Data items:
________

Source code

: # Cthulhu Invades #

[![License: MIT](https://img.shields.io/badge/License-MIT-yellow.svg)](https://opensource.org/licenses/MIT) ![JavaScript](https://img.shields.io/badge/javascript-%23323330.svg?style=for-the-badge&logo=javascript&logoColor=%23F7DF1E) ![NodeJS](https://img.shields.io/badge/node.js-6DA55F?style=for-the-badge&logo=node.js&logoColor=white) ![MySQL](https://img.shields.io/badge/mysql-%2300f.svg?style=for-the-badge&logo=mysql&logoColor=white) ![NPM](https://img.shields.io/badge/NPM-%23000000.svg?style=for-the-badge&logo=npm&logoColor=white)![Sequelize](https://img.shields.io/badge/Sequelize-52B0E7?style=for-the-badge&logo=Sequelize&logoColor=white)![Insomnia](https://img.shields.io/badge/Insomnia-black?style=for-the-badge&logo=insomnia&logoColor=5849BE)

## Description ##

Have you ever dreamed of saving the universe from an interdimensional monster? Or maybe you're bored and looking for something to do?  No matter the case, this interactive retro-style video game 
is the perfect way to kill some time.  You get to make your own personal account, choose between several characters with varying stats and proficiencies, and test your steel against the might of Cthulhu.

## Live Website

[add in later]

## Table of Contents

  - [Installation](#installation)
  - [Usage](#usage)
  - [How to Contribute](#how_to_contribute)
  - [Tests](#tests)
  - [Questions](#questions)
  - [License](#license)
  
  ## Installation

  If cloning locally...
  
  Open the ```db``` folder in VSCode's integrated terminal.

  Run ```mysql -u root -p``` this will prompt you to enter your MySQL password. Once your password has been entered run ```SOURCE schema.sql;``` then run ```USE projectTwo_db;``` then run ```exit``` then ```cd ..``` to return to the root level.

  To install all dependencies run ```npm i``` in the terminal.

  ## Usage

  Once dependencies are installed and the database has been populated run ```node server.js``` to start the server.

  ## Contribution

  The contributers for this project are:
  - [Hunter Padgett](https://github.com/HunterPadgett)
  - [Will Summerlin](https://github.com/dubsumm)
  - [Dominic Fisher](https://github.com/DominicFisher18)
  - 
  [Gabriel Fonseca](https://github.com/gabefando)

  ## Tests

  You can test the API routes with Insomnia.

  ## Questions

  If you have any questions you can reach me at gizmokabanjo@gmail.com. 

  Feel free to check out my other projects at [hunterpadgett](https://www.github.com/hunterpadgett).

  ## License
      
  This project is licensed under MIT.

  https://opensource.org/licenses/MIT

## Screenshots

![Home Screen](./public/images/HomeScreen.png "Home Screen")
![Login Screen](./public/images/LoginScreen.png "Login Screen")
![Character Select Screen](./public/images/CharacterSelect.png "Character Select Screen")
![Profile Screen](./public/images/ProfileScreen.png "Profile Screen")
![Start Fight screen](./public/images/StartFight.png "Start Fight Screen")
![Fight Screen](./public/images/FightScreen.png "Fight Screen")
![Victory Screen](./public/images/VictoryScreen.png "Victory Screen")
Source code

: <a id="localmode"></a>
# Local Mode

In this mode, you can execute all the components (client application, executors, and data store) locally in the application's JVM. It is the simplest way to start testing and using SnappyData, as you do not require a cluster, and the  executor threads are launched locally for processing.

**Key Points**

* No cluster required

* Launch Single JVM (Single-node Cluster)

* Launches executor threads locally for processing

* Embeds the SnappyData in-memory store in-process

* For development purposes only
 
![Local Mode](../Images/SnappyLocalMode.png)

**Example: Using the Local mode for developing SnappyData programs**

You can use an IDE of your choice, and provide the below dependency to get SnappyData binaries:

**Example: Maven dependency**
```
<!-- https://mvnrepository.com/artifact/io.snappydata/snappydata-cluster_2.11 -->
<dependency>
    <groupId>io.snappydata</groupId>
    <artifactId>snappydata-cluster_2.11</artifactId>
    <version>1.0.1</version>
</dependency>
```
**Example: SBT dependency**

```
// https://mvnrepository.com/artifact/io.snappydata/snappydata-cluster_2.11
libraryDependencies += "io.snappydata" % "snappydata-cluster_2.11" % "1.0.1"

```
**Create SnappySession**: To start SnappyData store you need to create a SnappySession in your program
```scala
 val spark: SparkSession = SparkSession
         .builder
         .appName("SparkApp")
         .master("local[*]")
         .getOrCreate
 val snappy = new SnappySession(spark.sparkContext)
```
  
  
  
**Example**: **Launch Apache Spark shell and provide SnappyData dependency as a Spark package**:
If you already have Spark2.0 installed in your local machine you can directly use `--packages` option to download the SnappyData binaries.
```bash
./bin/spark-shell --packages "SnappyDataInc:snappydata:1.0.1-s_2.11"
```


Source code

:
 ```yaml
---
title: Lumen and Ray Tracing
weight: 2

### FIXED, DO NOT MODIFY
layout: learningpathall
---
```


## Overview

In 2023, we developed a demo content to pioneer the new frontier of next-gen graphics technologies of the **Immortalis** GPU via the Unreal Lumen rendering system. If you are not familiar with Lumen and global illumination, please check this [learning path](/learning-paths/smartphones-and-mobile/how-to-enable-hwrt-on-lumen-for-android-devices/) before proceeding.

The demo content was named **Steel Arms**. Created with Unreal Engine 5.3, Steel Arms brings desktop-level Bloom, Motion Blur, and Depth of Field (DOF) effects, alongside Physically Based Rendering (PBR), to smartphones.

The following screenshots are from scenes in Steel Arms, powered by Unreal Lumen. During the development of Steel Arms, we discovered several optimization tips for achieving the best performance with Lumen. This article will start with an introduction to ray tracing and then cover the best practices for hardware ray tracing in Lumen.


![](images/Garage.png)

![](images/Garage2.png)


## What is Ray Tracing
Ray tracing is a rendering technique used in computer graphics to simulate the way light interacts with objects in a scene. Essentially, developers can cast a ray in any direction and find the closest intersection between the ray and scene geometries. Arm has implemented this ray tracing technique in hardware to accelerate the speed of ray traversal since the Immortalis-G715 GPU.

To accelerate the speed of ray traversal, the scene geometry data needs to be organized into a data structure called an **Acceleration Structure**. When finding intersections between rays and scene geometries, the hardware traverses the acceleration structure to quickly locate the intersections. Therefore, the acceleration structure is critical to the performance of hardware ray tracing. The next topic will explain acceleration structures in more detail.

________

TASK TO COMPLETE
What is needed is every line from the data above that includes the string "provide", copied out.

EXERCISE OUTPUT
You can use an IDE of your choice, and provide the below dependency to get SnappyData binaries:
**Example**: **Launch Apache Spark shell and provide SnappyData dependency as a Spark package**:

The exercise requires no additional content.